Prof.dr. Robert Pollin

We live in an age of illegitimate neoliberal hegemony and soaring political uncertainty. The evidence is all around: citizen disillusionment over mainstream political parties and the traditional conservative-liberal divide, massive inequality, the rise of the “alt-right,” and growing resistance to Trumpism and financial capitalism.

Yes, the present age is full of contradictions of every type and variety, and this is something that makes the goals and aims of the left for the reordering of society along the lines of a true democratic polity and in accordance with the vision of a socialist reorganization of the economy more challenging than ever before.

Noam Chomsky ~ Photo: en.wikipedia.org

In this context, the interview below, with Noam Chomsky and Robert Pollin, which appeared originally in Truthout in three separate parts, seeks to provide theoretical and practical guidance to the most pressing social, economic and political issues facing the United States today.
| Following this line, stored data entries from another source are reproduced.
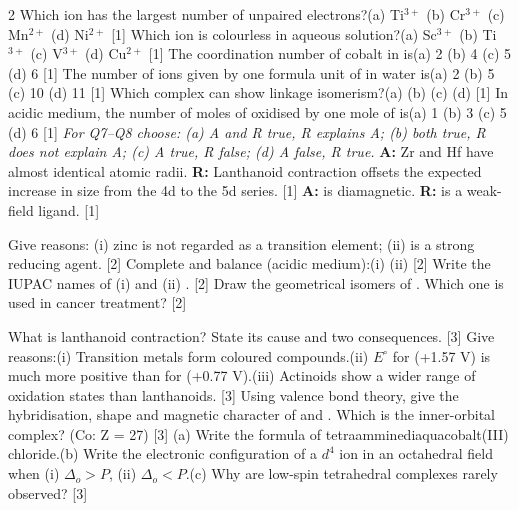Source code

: \documentclass[10pt,a4paper]{extarticle}
\newcommand{\mk}[1]{{\scriptsize\color{black!55}[#1]}}
\begin{document}
\begin{multicols}{2}\raggedcolumns
{}
\Q Which ion has the largest number of unpaired electrons?\nl (a) Ti$^{3+}$ \quad (b) Cr$^{3+}$ \quad (c) Mn$^{2+}$ \quad (d) Ni$^{2+}$ \mk{1}
\Q Which ion is colourless in aqueous solution?\nl (a) Sc$^{3+}$ \quad (b) Ti$^{3+}$ \quad (c) V$^{3+}$ \quad (d) Cu$^{2+}$ \mk{1}
\Q The coordination number of cobalt in \ce{[CoCl2(en)2]+} is\nl (a) 2 \quad (b) 4 \quad (c) 5 \quad (d) 6 \mk{1}
\Q The number of ions given by one formula unit of  in water is\nl (a) 2 \quad (b) 5 \quad (c) 10 \quad (d) 11 \mk{1}
\Q Which complex can show linkage isomerism?\nl (a)  \quad (b) \nl (c)  \quad (d)  \mk{1}
\Q In acidic medium, the number of moles of  oxidised by one mole of  is\nl (a) 1 \quad (b) 3 \quad (c) 5 \quad (d) 6 \mk{1}
\nl\textit{For Q7--Q8 choose: (a) A and R true, R explains A; (b) both true, R does not explain A; (c) A true, R false; (d) A false, R true.}
\Q \textbf{A:} Zr and Hf have almost identical atomic radii. \textbf{R:} Lanthanoid contraction offsets the expected increase in size from the 4d to the 5d series. \mk{1}
\Q \textbf{A:}  is diamagnetic. \textbf{R:}  is a weak-field ligand. \mk{1}

\Q Give reasons: (i) zinc is not regarded as a transition element; (ii)  is a strong reducing agent. \mk{2}
\Q Complete and balance (acidic medium):\nl (i)  \quad (ii)  \mk{2}
\Q Write the IUPAC names of (i)  and (ii) . \mk{2}
\Q Draw the geometrical isomers of \ce{[Pt(NH3)2Cl2]}. Which one is used in cancer treatment? \mk{2}

\Q What is lanthanoid contraction? State its cause and two consequences. \mk{3}
\Q Give reasons:\nl (i) Transition metals form coloured compounds.\nl (ii) $E^\circ$ for  (+1.57 V) is much more positive than for  (+0.77 V).\nl (iii) Actinoids show a wider range of oxidation states than lanthanoids. \mk{3}
\Q Using valence bond theory, give the hybridisation, shape and magnetic character of  and . Which is the inner-orbital complex? (Co: Z = 27) \mk{3}
\Q (a) Write the formula of tetraamminediaquacobalt(III) chloride.\nl (b) Write the electronic configuration of a $d^4$ ion in an octahedral field when (i) $\Delta_o>P$, (ii) $\Delta_o<P$.\nl (c) Why are low-spin tetrahedral complexes rarely observed? \mk{3}


\end{multicols}
\end{document}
It is part of an effort to help the left reimagine an alternative but realistic social order in an age when the old order is dying but the new has yet to be born.
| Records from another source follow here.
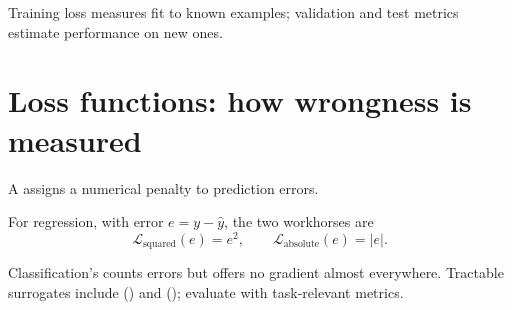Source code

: \begin{keyidea}
Training loss measures fit to known examples; validation and test metrics estimate performance on new ones.
\end{keyidea}

\section{Loss functions: how wrongness is measured}

A  assigns a numerical penalty to prediction errors.

For regression, with error $e=y-\hat{y}$, the two workhorses are
\[
  \mathcal{L}_{\text{squared}}(e)=e^2,
  \qquad
  \mathcal{L}_{\text{absolute}}(e)=|e|.
\]

Classification's  counts errors but offers no gradient almost everywhere. Tractable surrogates include  () and  (); evaluate with task-relevant metrics.

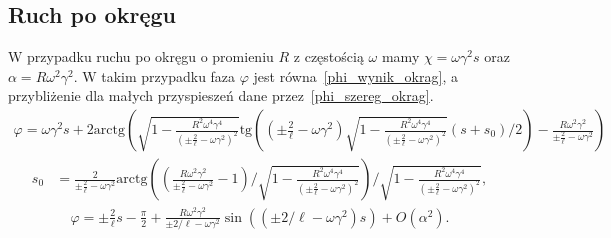 \subsection{Ruch po okręgu}
W przypadku ruchu po okręgu o promieniu $R$ z 
częstością $\omega$ mamy
$\chi = \omega \gamma^2 s$ oraz 
$\alpha = R\omega^2\gamma^2 $.
W takim przypadku faza $\varphi$ jest 
równa~\eqref{phi_wynik_okrag}, a 
przybliżenie dla małych przyspieszeń dane 
przez~\eqref{phi_szereg_okrag}.
\begin{align}\label{phi_wynik_okrag}
\varphi = \omega\gamma^2 s +  
2\text{arctg} \left( 
\sqrt{ 1-\frac{R^2\omega^4\gamma^4}{\left( \pm \frac{2}{\ell} 
-\omega\gamma^2 \right)^2 } }
\text{tg} \left( 
\left( \pm \frac{2}{\ell} -\omega\gamma^2 \right)
\sqrt{ 1-\frac{R^2\omega^4\gamma^4}{\left( \pm \frac{2}{\ell} 
-\omega\gamma^2 \right)^2 } }(s + s_0)/2
\right)  
- \frac{R \omega^2 \gamma^2}{\pm \frac{2}{\ell} -\omega\gamma^2}
\right)
\end{align}
\begin{align*}
s_0 & = \frac{2}{\pm \frac{2}{\ell} -\omega\gamma^2} 
\text{arctg}  
\left( \left( \frac{R \omega^2 \gamma^2}{\pm \frac{2}{\ell} 
-\omega\gamma^2} - 1 \right) \Big /  
\sqrt{ 1-\frac{R^2\omega^4\gamma^4}{\left( \pm \frac{2}{\ell} 
-\omega\gamma^2 \right)^2 } }
\right)\Big /   
\sqrt{ 1-\frac{R^2\omega^4\gamma^4}{\left( \pm \frac{2}{\ell} 
-\omega\gamma^2 \right)^2 } },
\end{align*}
\begin{align}\label{phi_szereg_okrag}
\varphi =  \pm \frac{2}{\ell}s - \frac{\pi}{2} 
+
\frac{R \omega^2 \gamma^2}{\pm 2/\ell - \omega\gamma^2}
\sin ( (\pm 2/\ell - \omega\gamma^2) s )  
+O(\alpha^2).
\end{align}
Noam Chomsky is professor emeritus of linguistics at MIT and laureate professor in the department of linguistics at the University of Arizona. Robert Pollin is distinguished professor of economics and co-director of the Political Economy Research Institute at the University of Massachusetts at Amherst. These two thinkers are pathbreakers in the quest to envision a humane and equitable society, and their words can provide a helpful framework as we strive — within an oppressive system and under a repressive government — to fathom new ways of living together in the world.

C.J. Polychroniou: Noam, the rise of Donald Trump has unleashed a rather unprecedented wave of social resistance in the US. Do you think the conditions are ripe for a mass progressive/socialist movement in this country that can begin to reframe the major policy issues affecting the majority of people, and perhaps even challenge and potentially change the fundamental structures of the US political economy?
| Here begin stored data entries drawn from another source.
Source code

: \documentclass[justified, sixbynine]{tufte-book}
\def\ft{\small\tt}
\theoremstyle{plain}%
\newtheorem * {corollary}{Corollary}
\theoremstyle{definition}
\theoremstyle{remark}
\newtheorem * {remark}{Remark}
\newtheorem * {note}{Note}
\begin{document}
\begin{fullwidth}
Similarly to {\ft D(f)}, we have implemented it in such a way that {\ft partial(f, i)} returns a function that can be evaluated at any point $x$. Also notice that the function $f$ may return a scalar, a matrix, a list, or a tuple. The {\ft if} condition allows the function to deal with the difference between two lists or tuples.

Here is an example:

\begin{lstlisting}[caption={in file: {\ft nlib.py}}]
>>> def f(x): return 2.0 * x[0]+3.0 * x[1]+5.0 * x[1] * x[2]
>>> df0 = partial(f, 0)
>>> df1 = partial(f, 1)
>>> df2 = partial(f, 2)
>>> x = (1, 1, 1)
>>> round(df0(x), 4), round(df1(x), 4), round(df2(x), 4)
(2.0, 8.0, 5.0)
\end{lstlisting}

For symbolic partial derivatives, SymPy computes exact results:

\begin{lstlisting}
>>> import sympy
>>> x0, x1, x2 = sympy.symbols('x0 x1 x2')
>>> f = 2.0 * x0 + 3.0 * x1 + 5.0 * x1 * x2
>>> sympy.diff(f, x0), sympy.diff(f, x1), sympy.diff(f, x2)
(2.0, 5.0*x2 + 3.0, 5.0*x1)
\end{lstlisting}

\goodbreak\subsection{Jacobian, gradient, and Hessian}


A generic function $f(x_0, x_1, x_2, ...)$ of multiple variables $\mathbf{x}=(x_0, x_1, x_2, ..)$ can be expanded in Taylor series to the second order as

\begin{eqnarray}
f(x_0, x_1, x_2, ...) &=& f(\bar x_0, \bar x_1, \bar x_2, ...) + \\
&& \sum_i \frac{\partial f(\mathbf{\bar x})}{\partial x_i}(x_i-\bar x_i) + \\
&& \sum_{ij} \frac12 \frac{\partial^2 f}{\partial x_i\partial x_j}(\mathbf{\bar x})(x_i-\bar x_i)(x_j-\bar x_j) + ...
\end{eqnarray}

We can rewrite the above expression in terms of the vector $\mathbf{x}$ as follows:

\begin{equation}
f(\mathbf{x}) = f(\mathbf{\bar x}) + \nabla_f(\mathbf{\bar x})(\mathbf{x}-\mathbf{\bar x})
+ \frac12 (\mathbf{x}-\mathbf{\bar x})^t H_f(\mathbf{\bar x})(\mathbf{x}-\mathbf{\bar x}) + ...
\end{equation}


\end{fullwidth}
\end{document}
Noam Chomsky: There is indeed a wave of social resistance, more significant than in the recent past — though I’d hesitate about calling it “unprecedented.” Nevertheless, we cannot overlook the fact that in the domain of policy formation and implementation, the right is ascendant, in fact some of its harshest and most destructive elements [are rising].

Nor should we overlook a crucial fact that has been evident for some time: The figure in charge, though often ridiculed, has succeeded brilliantly in his goal of occupying media and public attention while mobilizing a very loyal popular base — and one with sinister features, sometimes smacking of totalitarianism, including adoration of The Leader. That goes beyond the core of loyal Trump supporters…. [A majority of Republicans] favor shutting down or at least fining the press if it presents “biased” or “false news” — terms that mean information rejected by The Leader, so we learn from polls showing that by overwhelming margins, Republicans not only believe Trump far more than the hated mainstream media, but even far more than their own media organ, the extreme right Fox news. And half of Republicans would back postponing the 2020 election if Trump calls for it.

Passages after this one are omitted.